目的研究冬虫夏草菌丝体水提醇沉物的体外抗肿瘤活性及其机制。方法采用热水浸提一醇沉法得到水提物,高效液相色谱仪测定水提醇沉物中腺苷的量;采用MTT法测定其抗肿瘤活性,利用流式细胞仪结合碘化丙锭染色法检测其对细胞周期的抑制。结果实验表明水提醇沉物能抑制人肝癌HepG2细胞株及大细胞肺癌NCI．H460细胞株的增殖,并呈浓度相关性;半数抑制浓度（IC50）值分别为（1．49±0．19）和（1．67±0．27）mg／mL。

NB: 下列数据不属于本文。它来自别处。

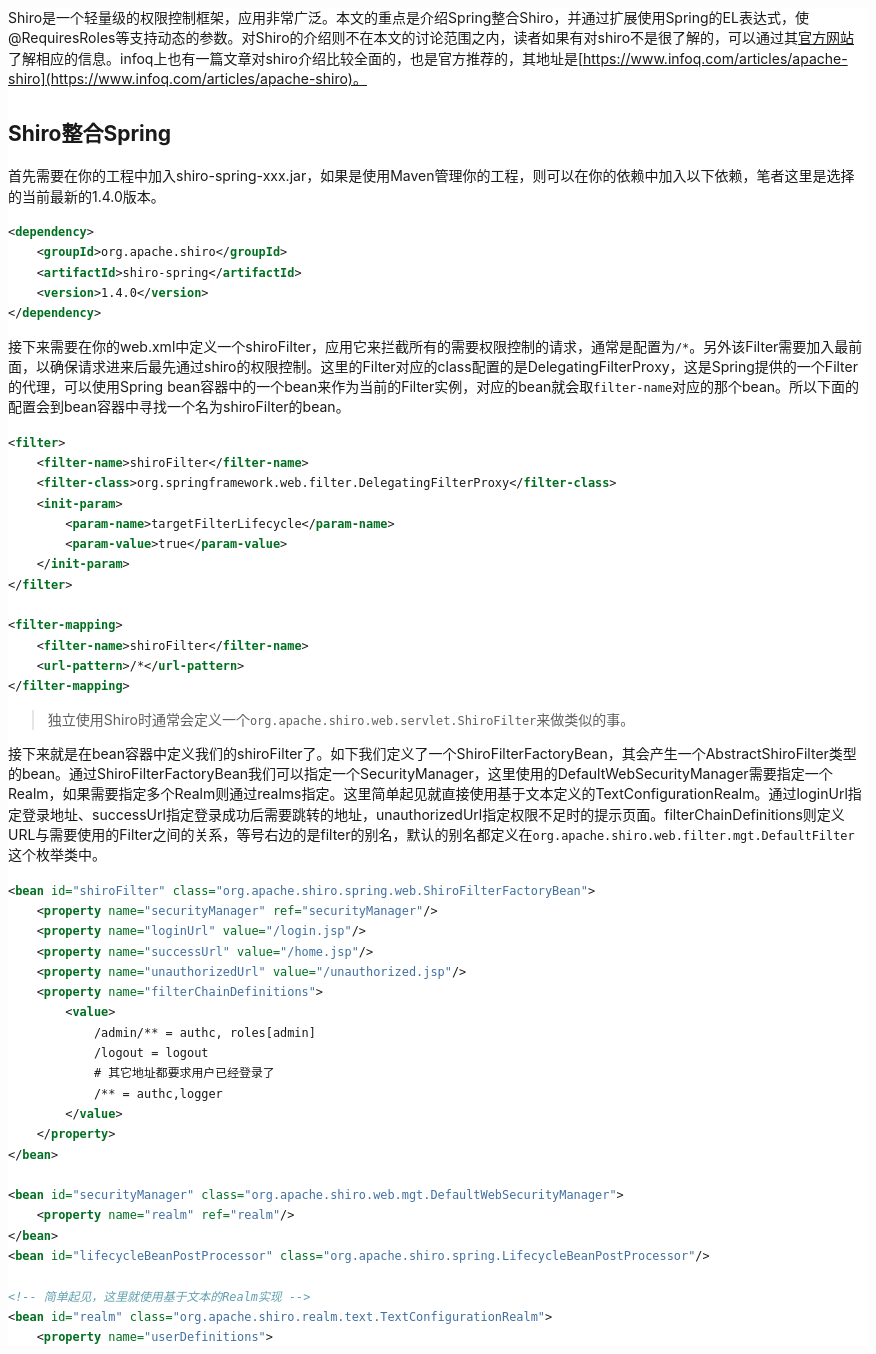 Shiro是一个轻量级的权限控制框架，应用非常广泛。本文的重点是介绍Spring整合Shiro，并通过扩展使用Spring的EL表达式，使@RequiresRoles等支持动态的参数。对Shiro的介绍则不在本文的讨论范围之内，读者如果有对shiro不是很了解的，可以通过其[官方网站](http://shiro.apache.org/index.html)了解相应的信息。infoq上也有一篇文章对shiro介绍比较全面的，也是官方推荐的，其地址是[https://www.infoq.com/articles/apache-shiro](https://www.infoq.com/articles/apache-shiro)。

## Shiro整合Spring
首先需要在你的工程中加入shiro-spring-xxx.jar，如果是使用Maven管理你的工程，则可以在你的依赖中加入以下依赖，笔者这里是选择的当前最新的1.4.0版本。
```xml
<dependency>
    <groupId>org.apache.shiro</groupId>
    <artifactId>shiro-spring</artifactId>
    <version>1.4.0</version>
</dependency>
```

接下来需要在你的web.xml中定义一个shiroFilter，应用它来拦截所有的需要权限控制的请求，通常是配置为`/*`。另外该Filter需要加入最前面，以确保请求进来后最先通过shiro的权限控制。这里的Filter对应的class配置的是DelegatingFilterProxy，这是Spring提供的一个Filter的代理，可以使用Spring bean容器中的一个bean来作为当前的Filter实例，对应的bean就会取`filter-name`对应的那个bean。所以下面的配置会到bean容器中寻找一个名为shiroFilter的bean。
```xml
<filter>
    <filter-name>shiroFilter</filter-name>
    <filter-class>org.springframework.web.filter.DelegatingFilterProxy</filter-class>
    <init-param>
        <param-name>targetFilterLifecycle</param-name>
        <param-value>true</param-value>
    </init-param>
</filter>

<filter-mapping>
    <filter-name>shiroFilter</filter-name>
    <url-pattern>/*</url-pattern>
</filter-mapping>
```

> 独立使用Shiro时通常会定义一个`org.apache.shiro.web.servlet.ShiroFilter`来做类似的事。

接下来就是在bean容器中定义我们的shiroFilter了。如下我们定义了一个ShiroFilterFactoryBean，其会产生一个AbstractShiroFilter类型的bean。通过ShiroFilterFactoryBean我们可以指定一个SecurityManager，这里使用的DefaultWebSecurityManager需要指定一个Realm，如果需要指定多个Realm则通过realms指定。这里简单起见就直接使用基于文本定义的TextConfigurationRealm。通过loginUrl指定登录地址、successUrl指定登录成功后需要跳转的地址，unauthorizedUrl指定权限不足时的提示页面。filterChainDefinitions则定义URL与需要使用的Filter之间的关系，等号右边的是filter的别名，默认的别名都定义在`org.apache.shiro.web.filter.mgt.DefaultFilter`这个枚举类中。
```xml
<bean id="shiroFilter" class="org.apache.shiro.spring.web.ShiroFilterFactoryBean">
    <property name="securityManager" ref="securityManager"/>
    <property name="loginUrl" value="/login.jsp"/>
    <property name="successUrl" value="/home.jsp"/>
    <property name="unauthorizedUrl" value="/unauthorized.jsp"/>
    <property name="filterChainDefinitions">
        <value>
            /admin/** = authc, roles[admin]
            /logout = logout
            # 其它地址都要求用户已经登录了
            /** = authc,logger
        </value>
    </property>
</bean>

<bean id="securityManager" class="org.apache.shiro.web.mgt.DefaultWebSecurityManager">
    <property name="realm" ref="realm"/>
</bean>
<bean id="lifecycleBeanPostProcessor" class="org.apache.shiro.spring.LifecycleBeanPostProcessor"/>

<!-- 简单起见，这里就使用基于文本的Realm实现 -->
<bean id="realm" class="org.apache.shiro.realm.text.TextConfigurationRealm">
    <property name="userDefinitions">
```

细胞周期分析表明,水提醇沉物分别阻滞HepG2及NCI．H460细胞周期于G,／M期、S期,并可诱导上述两种细胞发生凋亡。结论冬虫夏草水提醇沉物通过阻滞HepG2及NCI-H460细胞周期循环,诱导其凋亡,从而表现出良好的增殖抑制活性。为深入研究冬虫夏草菌丝体水提醇沉物抗肿瘤的机制提供了实验证据。